Em 5 de dezembro, um poderoso painel consultivo sobre vacinas nos Centros de Controle e Prevenção de Doenças (CDC) decidiu rescindir as recomendações de doses ao nascer que estavam em vigor há décadas.
Esta mudança foi impulsionada pelo Secretário de Saúde e Serviços Humanos, Robert F. Kennedy Jr., e pelo movimento “Make America Healthy Again”, que há muito procura alterar o calendário de vacinas infantis do CDC e reduzir os requisitos estaduais de imunização para crianças do jardim de infância.
As autoridades da Califórnia prometeram manter as atuais orientações estaduais, mas as mudanças federais podem ameaçar a cobertura vacinal por parte de algumas companhias de seguros e programas de benefícios públicos, bem como impactos mais amplos.
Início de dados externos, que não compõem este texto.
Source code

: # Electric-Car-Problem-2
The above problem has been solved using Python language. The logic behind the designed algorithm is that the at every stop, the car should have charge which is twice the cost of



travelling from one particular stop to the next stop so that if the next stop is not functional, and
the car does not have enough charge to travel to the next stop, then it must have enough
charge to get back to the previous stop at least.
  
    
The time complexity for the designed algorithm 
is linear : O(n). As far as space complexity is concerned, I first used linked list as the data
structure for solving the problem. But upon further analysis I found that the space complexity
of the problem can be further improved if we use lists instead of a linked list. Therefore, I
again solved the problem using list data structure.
“Esta é uma porta de entrada”, disse Jessica Malaty Rivera, epidemiologista de doenças infecciosas em Los Angeles. “Não é apenas a hepatite B – ela atrapalha horários inteiros.”
Os estados liderados pelos democratas e as principais companhias de seguros têm feito esforços para melhorar o acesso. A Califórnia juntou-se ao Havai, Oregon e Washington na formação da West Coast Health Alliance para manter políticas públicas uniformes sobre vacinas face à “desinformação e desinformação” oficiais.
“A vacinação universal contra a hepatite B à nascença salva vidas, e abandonar esta ciência seria imprudente”, disse o governador da Califórnia, Gavin Newsom, num comunicado. “A política ideológica da administração Trump continua a ter um impacto cada vez maior – nos pais, nos recém-nascidos e em todo o nosso sistema de saúde pública.”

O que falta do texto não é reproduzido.